Task requirements: Nothing but the lines from the start of the entries below through the line containing "- **Bridge positions**: 2=Yellow�, 4=Cyan�, 6=Magenta�" should appear in the answer, copied exactly and free of pictures.

Extracted records:
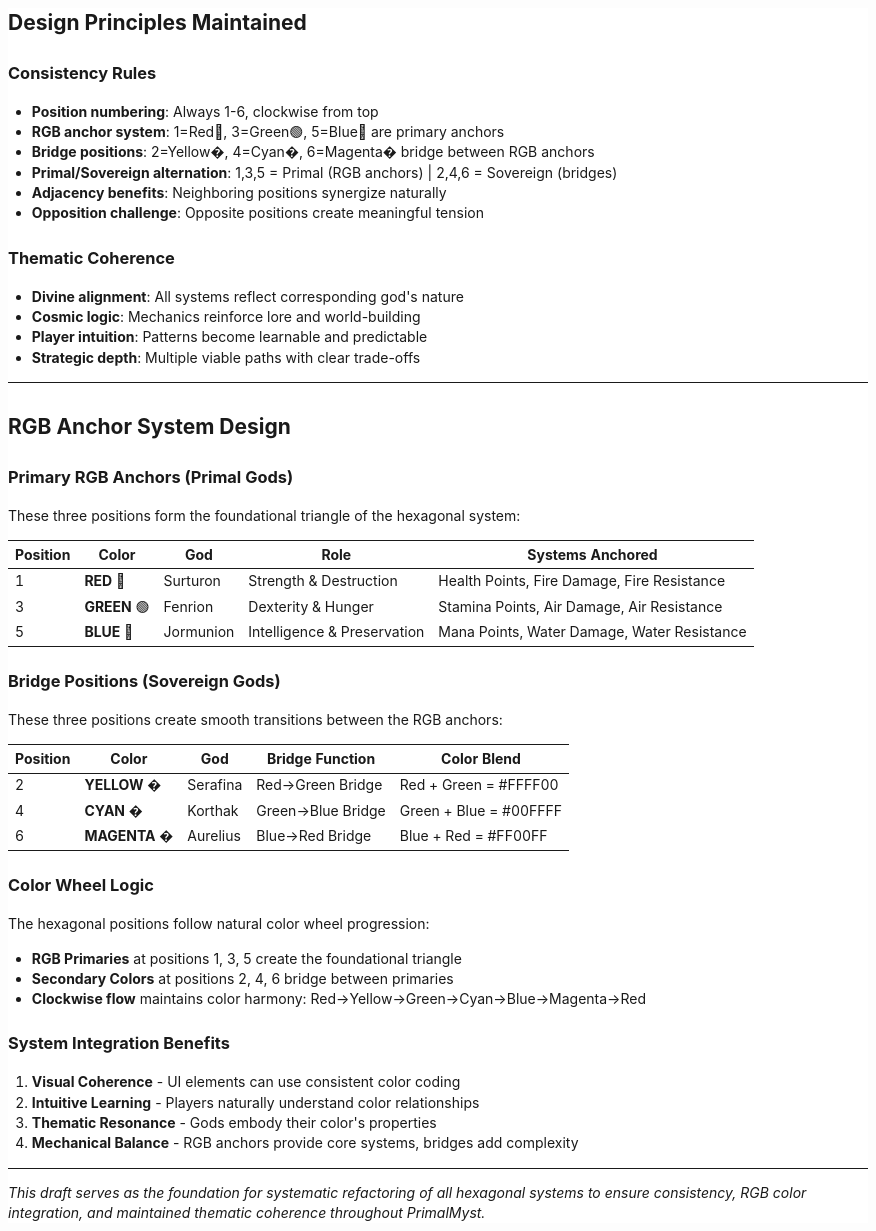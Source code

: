 
## Design Principles Maintained

### Consistency Rules
- **Position numbering**: Always 1-6, clockwise from top
- **RGB anchor system**: 1=Red🔴, 3=Green🟢, 5=Blue🔵 are primary anchors
- **Bridge positions**: 2=Yellow�, 4=Cyan�, 6=Magenta� bridge between RGB anchors
- **Primal/Sovereign alternation**: 1,3,5 = Primal (RGB anchors) | 2,4,6 = Sovereign (bridges)
- **Adjacency benefits**: Neighboring positions synergize naturally
- **Opposition challenge**: Opposite positions create meaningful tension

### Thematic Coherence
- **Divine alignment**: All systems reflect corresponding god's nature
- **Cosmic logic**: Mechanics reinforce lore and world-building
- **Player intuition**: Patterns become learnable and predictable
- **Strategic depth**: Multiple viable paths with clear trade-offs

---

## RGB Anchor System Design

### Primary RGB Anchors (Primal Gods)
These three positions form the foundational triangle of the hexagonal system:

| Position | Color | God | Role | Systems Anchored |
|----------|-------|-----|------|------------------|
| 1 | **RED** 🔴 | Surturon | Strength & Destruction | Health Points, Fire Damage, Fire Resistance |
| 3 | **GREEN** 🟢 | Fenrion | Dexterity & Hunger | Stamina Points, Air Damage, Air Resistance |
| 5 | **BLUE** 🔵 | Jormunion | Intelligence & Preservation | Mana Points, Water Damage, Water Resistance |

### Bridge Positions (Sovereign Gods)
These three positions create smooth transitions between the RGB anchors:

| Position | Color | God | Bridge Function | Color Blend |
|----------|-------|-----|-----------------|-------------|
| 2 | **YELLOW** � | Serafina | Red→Green Bridge | Red + Green = #FFFF00 |
| 4 | **CYAN** � | Korthak | Green→Blue Bridge | Green + Blue = #00FFFF |
| 6 | **MAGENTA** � | Aurelius | Blue→Red Bridge | Blue + Red = #FF00FF |

### Color Wheel Logic
The hexagonal positions follow natural color wheel progression:
- **RGB Primaries** at positions 1, 3, 5 create the foundational triangle
- **Secondary Colors** at positions 2, 4, 6 bridge between primaries
- **Clockwise flow** maintains color harmony: Red→Yellow→Green→Cyan→Blue→Magenta→Red

### System Integration Benefits
1. **Visual Coherence** - UI elements can use consistent color coding
2. **Intuitive Learning** - Players naturally understand color relationships
3. **Thematic Resonance** - Gods embody their color's properties
4. **Mechanical Balance** - RGB anchors provide core systems, bridges add complexity

---

*This draft serves as the foundation for systematic refactoring of all hexagonal systems to ensure consistency, RGB color integration, and maintained thematic coherence throughout PrimalMyst.*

Exercise answer:
Source code

: 
## Design Principles Maintained

### Consistency Rules
- **Position numbering**: Always 1-6, clockwise from top
- **RGB anchor system**: 1=Red🔴, 3=Green🟢, 5=Blue🔵 are primary anchors
- **Bridge positions**: 2=Yellow�, 4=Cyan�, 6=Magenta� bridge between RGB anchors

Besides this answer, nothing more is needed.